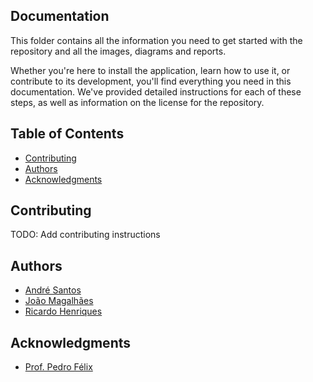 ## Documentation

This folder contains all the information you need to get started with the repository and all the images, diagrams and reports.

Whether you're here to install the application, learn how to use it, or contribute to its development, you'll find everything you need in this documentation. 
We've provided detailed instructions for each of these steps, as well as information on the license for the repository.

## Table of Contents

- [Contributing](#contributing)
- [Authors](#authors)
- [Acknowledgments](#acknowledgments)


## Contributing

TODO: Add contributing instructions

## Authors

- [André Santos](https://github.com/AndreSantos0) 
- [João Magalhães](https://github.com/JoaoMagalhaes23)
- [Ricardo Henriques](https://github.com/Henriquess19)

## Acknowledgments

- [Prof. Pedro Félix](https://github.com/pmhsfelix)
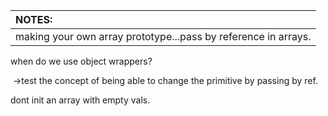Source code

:| NOTES:                                                       |
| :----------------------------------------------------------- |
| making your own array prototype...pass by reference in arrays. |

when do we use object wrappers?

​	->test the concept of being able to change the primitive by passing by ref.

dont init an array with empty vals.



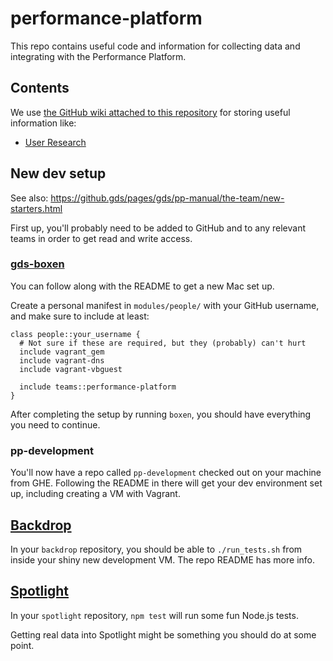 performance-platform
====================

This repo contains useful code and information for collecting data and integrating with
the Performance Platform.

## Contents

We use [the GitHub wiki attached to this repository](https://github.com/alphagov/performance-platform/wiki)
for storing useful information like:

- [User Research](https://github.com/alphagov/performance-platform/wiki/User-Research)

## New dev setup

See also: https://github.gds/pages/gds/pp-manual/the-team/new-starters.html

First up, you'll probably need to be added to GitHub and to any relevant
teams in order to get read and write access.

### [gds-boxen](https://github.com/alphagov/gds-boxen)

You can follow along with the README to get a new Mac set up.

Create a personal manifest in `modules/people/` with your GitHub username, and
make sure to include at least:

    class people::your_username {
      # Not sure if these are required, but they (probably) can't hurt
      include vagrant_gem
      include vagrant-dns
      include vagrant-vbguest

      include teams::performance-platform
    }

After completing the setup by running `boxen`, you should have everything you
need to continue.

### pp-development

You'll now have a repo called `pp-development` checked out on your machine from
GHE. Following the README in there will get your dev environment set up,
including creating a VM with Vagrant.

## [Backdrop](https://github.com/alphagov/backdrop)

In your `backdrop` repository, you should be able to `./run_tests.sh` from inside
your shiny new development VM. The repo README has more info.

## [Spotlight](https://github.com/alphagov/spotlight)

In your `spotlight` repository, `npm test` will run some fun Node.js tests.

Getting real data into Spotlight might be something you should do at some
point.
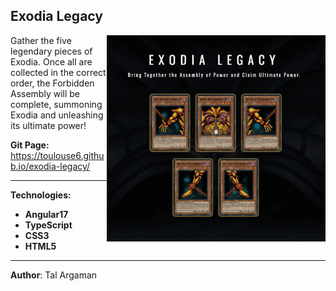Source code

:## Exodia Legacy

<img align="right" src="./src/assets/exo-screenshot.png" alt="exodia-screenshot" width="350">

Gather the five legendary pieces of Exodia. Once all are collected in the correct order, the Forbidden Assembly will be complete, summoning Exodia and unleashing its ultimate power!

**Git Page:** 
<br>https://toulouse6.github.io/exodia-legacy/

---

**Technologies:**

- **Angular17**
- **TypeScript**
- **CSS3**
- **HTML5**

---

**Author**: Tal Argaman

REQUIRED WORK: Output every record above verbatim, excluding images.

RESPONSE:
 ## Documentation

This folder contains all the information you need to get started with the repository and all the images, diagrams and reports.

Whether you're here to install the application, learn how to use it, or contribute to its development, you'll find everything you need in this documentation. 
We've provided detailed instructions for each of these steps, as well as information on the license for the repository.

## Table of Contents

- [Contributing](#contributing)
- [Authors](#authors)
- [Acknowledgments](#acknowledgments)


## Contributing

TODO: Add contributing instructions

## Authors

- [André Santos](https://github.com/AndreSantos0) 
- [João Magalhães](https://github.com/JoaoMagalhaes23)
- [Ricardo Henriques](https://github.com/Henriquess19)

## Acknowledgments

- [Prof. Pedro Félix](https://github.com/pmhsfelix)
Source code

:| NOTES:                                                       |
| :----------------------------------------------------------- |
| making your own array prototype...pass by reference in arrays. |

when do we use object wrappers?

​	->test the concept of being able to change the primitive by passing by ref.

dont init an array with empty vals.



 performance-platform
====================

This repo contains useful code and information for collecting data and integrating with
the Performance Platform.

## Contents

We use [the GitHub wiki attached to this repository](https://github.com/alphagov/performance-platform/wiki)
for storing useful information like:

- [User Research](https://github.com/alphagov/performance-platform/wiki/User-Research)

## New dev setup

See also: https://github.gds/pages/gds/pp-manual/the-team/new-starters.html

First up, you'll probably need to be added to GitHub and to any relevant
teams in order to get read and write access.

### [gds-boxen](https://github.com/alphagov/gds-boxen)

You can follow along with the README to get a new Mac set up.

Create a personal manifest in `modules/people/` with your GitHub username, and
make sure to include at least:

    class people::your_username {
      # Not sure if these are required, but they (probably) can't hurt
      include vagrant_gem
      include vagrant-dns
      include vagrant-vbguest

      include teams::performance-platform
    }

After completing the setup by running `boxen`, you should have everything you
need to continue.

### pp-development

You'll now have a repo called `pp-development` checked out on your machine from
GHE. Following the README in there will get your dev environment set up,
including creating a VM with Vagrant.

## [Backdrop](https://github.com/alphagov/backdrop)

In your `backdrop` repository, you should be able to `./run_tests.sh` from inside
your shiny new development VM. The repo README has more info.

## [Spotlight](https://github.com/alphagov/spotlight)

In your `spotlight` repository, `npm test` will run some fun Node.js tests.

Getting real data into Spotlight might be something you should do at some
point.
Source code

:## Exodia Legacy

<img align="right" src="./src/assets/exo-screenshot.png" alt="exodia-screenshot" width="350">

Gather the five legendary pieces of Exodia. Once all are collected in the correct order, the Forbidden Assembly will be complete, summoning Exodia and unleashing its ultimate power!

**Git Page:** 
<br>https://toulouse6.github.io/exodia-legacy/

---

**Technologies:**

- **Angular17**
- **TypeScript**
- **CSS3**
- **HTML5**

---

**Author**: Tal Argaman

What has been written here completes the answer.